Lowercase Token Filter with preserve_original

zdeseb · July 21, 2015, 3:17pm

Is there any way how to apply lowercase token filter and preserve original tokens too?

Our goal is to be able to search terms case-insensitive (by Span Term and lowercased text) together with case-sensitive search (by Span Term and correct text with appropriate upper case characters - useful for example for abbreviations, company names, etc.) in the same for example Span Near Query.

Thanks,
Zdenek

jpountz · July 21, 2015, 5:33pm

The lowercase filter does not allow to do that. Besides such a approach would raise issues with term statistics. There is no other way to do what you want right now, but maybe it would be in the future if you indexed two fields (with a multi-fields) and then used Lucene's FieldMaskingSpanQuery to be able to build a SpanNearQuery across two fields.

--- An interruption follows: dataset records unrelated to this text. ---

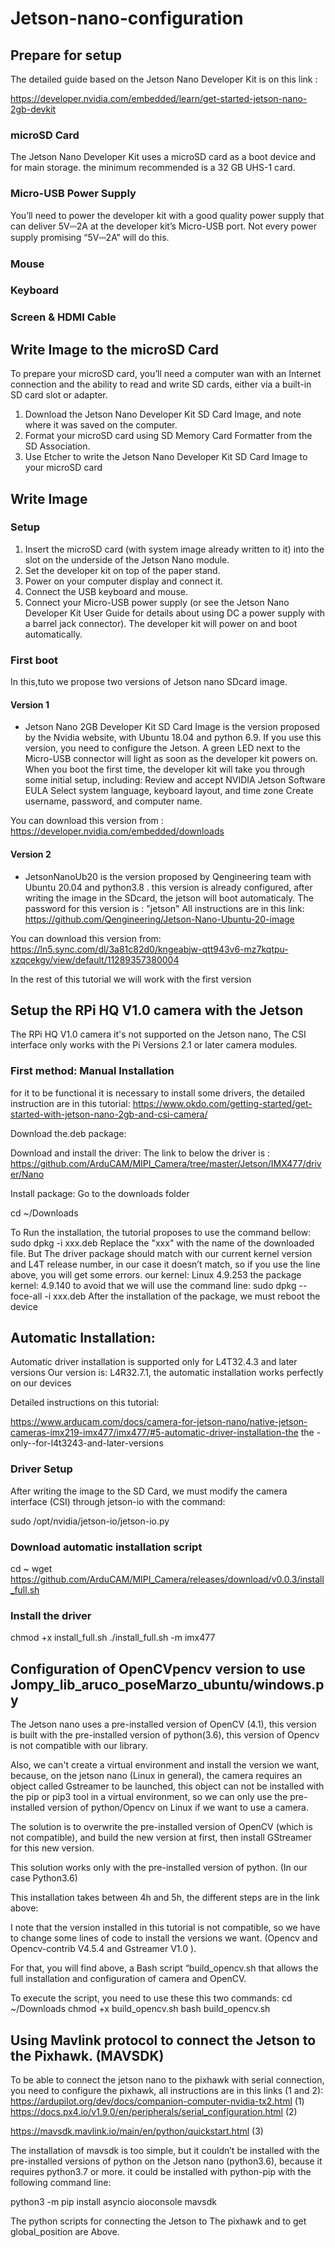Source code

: # Jetson-nano-configuration
## Prepare for setup
The detailed guide  based on the Jetson Nano Developer Kit is on this link :

https://developer.nvidia.com/embedded/learn/get-started-jetson-nano-2gb-devkit
 
 
### microSD Card
The Jetson Nano Developer Kit uses a microSD card as a boot device and for main storage. the minimum recommended is a 32 GB UHS-1 card.
### Micro-USB Power Supply
You’ll need to power the developer kit with a good quality power supply that can deliver 5V⎓2A at the developer kit’s Micro-USB port. Not every power supply promising “5V⎓2A” will do this.
### Mouse
### Keyboard
### Screen & HDMI Cable

## Write Image to the microSD Card

To prepare your microSD card, you’ll need a computer wan with an Internet connection and the ability to read and write SD cards, either via a built-in SD card slot or adapter.
1. Download the Jetson Nano Developer Kit SD Card Image, and note where it was saved on the computer.
2. Format your microSD card using SD Memory Card Formatter from the SD Association.
3. Use Etcher to write the Jetson Nano Developer Kit SD Card Image to your microSD card

## Write Image

### Setup 
1. Insert the microSD card (with system image already written to it) into the slot on the underside of the Jetson Nano module.
2. Set the developer kit on top of the paper stand.
3. Power on your computer display and connect it.
4. Connect the USB keyboard and mouse.
5. Connect your Micro-USB power supply (or see the Jetson Nano Developer Kit User Guide for details about using DC a power supply with a barrel jack connector). The developer kit will power on and boot automatically.
### First boot
In this,tuto we propose two versions of Jetson nano SDcard image.
#### Version 1
- Jetson Nano 2GB Developer Kit SD Card Image  is the version proposed by the Nvidia website, with Ubuntu 18.04 and python 6.9.
If you use this version, you need to configure the Jetson.
A green LED next to the Micro-USB connector will light as soon as the developer kit powers on. When you boot the first time, the developer kit will take you through some initial setup, including:
Review and accept NVIDIA Jetson Software EULA
Select system language, keyboard layout, and time zone
Create username, password, and computer name.

You can download this version from : https://developer.nvidia.com/embedded/downloads
#### Version 2

- JetsonNanoUb20 is the version proposed by Qengineering team with Ubuntu 20.04 and python3.8 .
this version is already configured, after writing the image in the SDcard, the jetson will boot automaticaly.
The password for this version is : "jetson"
All instructions are in this link: https://github.com/Qengineering/Jetson-Nano-Ubuntu-20-image

You can download this version from:
https://ln5.sync.com/dl/3a81c82d0/kngeabjw-qtt943v6-mz7kqtpu-xzqcekgy/view/default/11289357380004

In the rest of this tutorial we will work with the first version
## Setup the RPi HQ V1.0 camera with the Jetson
The RPi HQ V1.0 camera it's not supported on the Jetson nano, The CSI interface only works with the Pi Versions 2.1 or later  camera modules.

### First method: Manual Installation

for it to be functional it is necessary to install some drivers, the detailed instruction are in this tutorial: 
https://www.okdo.com/getting-started/get-started-with-jetson-nano-2gb-and-csi-camera/

Download the.deb package:

Download and install the driver: 
The link to below the driver is :
 https://github.com/ArduCAM/MIPI_Camera/tree/master/Jetson/IMX477/driver/Nano

Install package:
Go to the downloads folder

cd ~/Downloads

To Run the installation, the tutorial proposes to use the command bellow:
sudo dpkg -i xxx.deb
Replace the "xxx" with the name of the downloaded file.
But The driver package should match with our current kernel version and L4T release number, in our case it doesn’t match,
so if you use the line above, you will get some errors.
our kernel: Linux 4.9.253
the package kernel: 4.9.140
to avoid that we will use the command line:
sudo dpkg --foce-all -i xxx.deb
After the installation of the package, we must reboot the device

## Automatic Installation:

Automatic driver installation is supported only for L4T32.4.3 and later versions
Our version is: L4R32.7.1, the automatic installation works perfectly on our devices
	
Detailed instructions on this tutorial: 

https://www.arducam.com/docs/camera-for-jetson-nano/native-jetson-cameras-imx219-imx477/imx477/#5-automatic-driver-installation-the the -only--for-l4t3243-and-later-versions

### Driver Setup
After writing the image to the SD Card, we must modify the camera interface (CSI) through jetson-io with the command:

sudo /opt/nvidia/jetson-io/jetson-io.py

### Download automatic installation script

cd ~
wget https://github.com/ArduCAM/MIPI_Camera/releases/download/v0.0.3/install_full.sh


### Install the driver

chmod +x install_full.sh 
./install_full.sh -m imx477


## Configuration of OpenCVpencv version to use Jompy_lib_aruco_poseMarzo_ubuntu/windows.py

The Jetson nano uses a pre-installed version of OpenCV (4.1), this version is built with the pre-installed version of python(3.6), this version of Opencv is not compatible with our library.

Also, we can't create a virtual environment and install the version we want, because, on the jetson nano (Linux in general), the camera requires an object called Gstreamer to be launched, this object can not be installed with the pip or pip3 tool in a virtual environment, so we can only use the pre-installed version of python/Opencv on Linux if we want to use a camera.

The solution is to overwrite the pre-installed version of OpenCV (which is not compatible), and build the new version at first, then install GStreamer for this new version.

This solution works only with the pre-installed version of python. (In our case Python3.6)


This installation takes between 4h and 5h, the different steps are in the link above:

I note that the version installed in this tutorial is not compatible, so we have to change some lines of code to install the versions we want.
(Opencv and Opencv-contrib V4.5.4 and Gstreamer V1.0 ).

For that, you will find above, a Bash script “build_opencv.sh that allows the full installation and configuration of camera and OpenCV. 

To execute the script, you need to use these this two commands:
cd ~/Downloads
chmod +x build_opencv.sh 
bash build_opencv.sh

## Using Mavlink protocol to connect the Jetson to the Pixhawk. (MAVSDK)

To be able to connect the jetson nano to the pixhawk with serial connection, you need to configure the pixhawk, all instructions are in this links (1 and 2): 
https://ardupilot.org/dev/docs/companion-computer-nvidia-tx2.html  (1)
https://docs.px4.io/v1.9.0/en/peripherals/serial_configuration.html  (2)



https://mavsdk.mavlink.io/main/en/python/quickstart.html (3)

The installation of mavsdk is too simple, but it couldn’t be installed with the pre-installed versions of python on the Jetson nano (python3.6), because it requires python3.7 or more.
it could be installed with python-pip with the following command line:

python3 -m pip install asyncio aioconsole mavsdk 

The python scripts for connecting the Jetson to The pixhawk and to get global_position are Above.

For it to work, we would need to expose FieldMaskingSpanQuery in elasticsearch first.

warkolm · July 23, 2015, 6:59am

You could leverage multifields though?

zdeseb · July 23, 2015, 10:44am

Multifields cannot be used in our use-case because it is not possible to combine different multifields in one Span Query (that's what FieldMaskingSpanQuery will solve as Adrien wrote above).

zdeseb · July 23, 2015, 10:45am

Thanks for answer